→ **Problem to work on**: Give again, exactly as written, each line of the material below starting at the line that contains "baseline is rather" and ending at the line that contains "does not always produce convincing summaries.". Both ends count, and no other line does.

→ **Exercise material**:
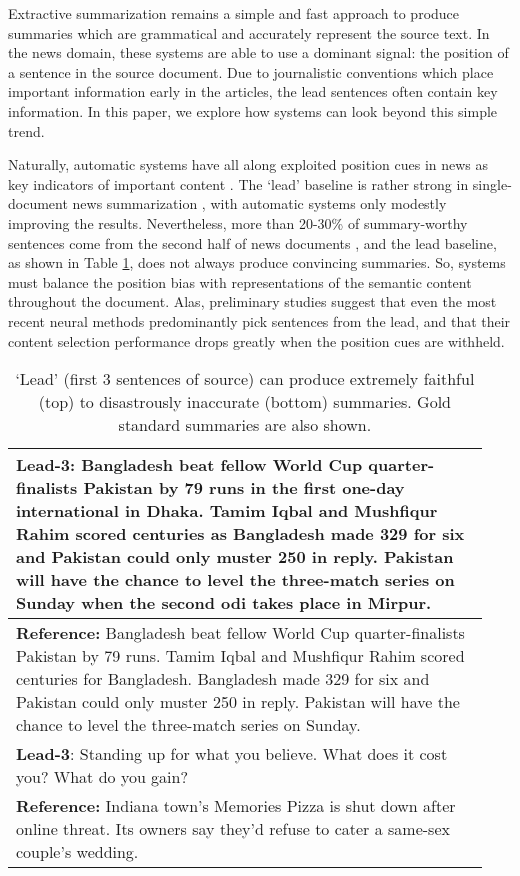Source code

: Extractive summarization remains a simple 
and fast approach to produce summaries which 
are grammatical and accurately represent the source text.
In the news domain, these systems are able to 
use a dominant signal: the position of a sentence 
in the source document. 
Due to journalistic conventions which place important information
early in the articles, the lead sentences often contain key information. In this paper, we explore how systems can look beyond this simple trend. 

Naturally, automatic systems have 
all along exploited position cues in news 
as key indicators of important content \parencite{schiffman,hong2014improving,ext_bert}. 
The `lead' baseline is rather strong in single-document news summarization \parencite{brandow1995automatic,nenkova2005automatic}, 
with automatic systems only modestly improving the results. 
Nevertheless, more than 20-30\% of 
summary-worthy sentences come from the second half of news documents \parencite{data2_nallapati2016abstractive,kedzie2018content}, 
and the lead baseline, as shown in Table \ref{tab:lead_ex},
does not always produce convincing summaries.
So, systems must balance the position bias with representations of the semantic content 
throughout the document. Alas, preliminary studies
\parencite{kedzie2018content} suggest that even the most recent neural 
methods predominantly pick sentences from the lead, and 
that their content selection performance drops greatly
when the position cues are withheld.

\begin{table}[t]
    \centering
    \small
    \begin{tabular}{|p{0.94\linewidth}|}
        \hline
        \textbf{Lead-3:} Bangladesh beat fellow World Cup quarter-finalists Pakistan by 79 runs in the first one-day international in Dhaka. Tamim Iqbal and Mushfiqur Rahim scored centuries as Bangladesh made 329 for six and Pakistan could only muster 250 in reply. Pakistan will have the chance to level the three-match series on Sunday when the second odi takes place in Mirpur. \\ \hline
        \textbf{Reference:} Bangladesh beat fellow World Cup quarter-finalists Pakistan by 79 runs. Tamim Iqbal and Mushfiqur Rahim scored centuries for Bangladesh. Bangladesh made 329 for six and Pakistan could only muster 250 in reply. Pakistan will have the chance to level the three-match series on Sunday. \\ \hline \hline
        \textbf{Lead-3}: Standing up for what you believe. What does it cost you? What do you gain? \\ \hline
        \textbf{Reference:} Indiana town's Memories Pizza is shut down after online threat. Its owners say they'd refuse to cater a same-sex couple's wedding. \\
        \hline
    \end{tabular}
    \caption{`Lead' (first 3 sentences of source) can produce extremely faithful (top) to disastrously inaccurate (bottom) summaries. Gold standard summaries are also shown.}
    \label{tab:lead_ex}
\end{table}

→ **Result below**:
The `lead' baseline is rather strong in single-document news summarization \parencite{brandow1995automatic,nenkova2005automatic}, 
with automatic systems only modestly improving the results. 
Nevertheless, more than 20-30\% of 
summary-worthy sentences come from the second half of news documents \parencite{data2_nallapati2016abstractive,kedzie2018content}, 
and the lead baseline, as shown in Table \ref{tab:lead_ex},
does not always produce convincing summaries.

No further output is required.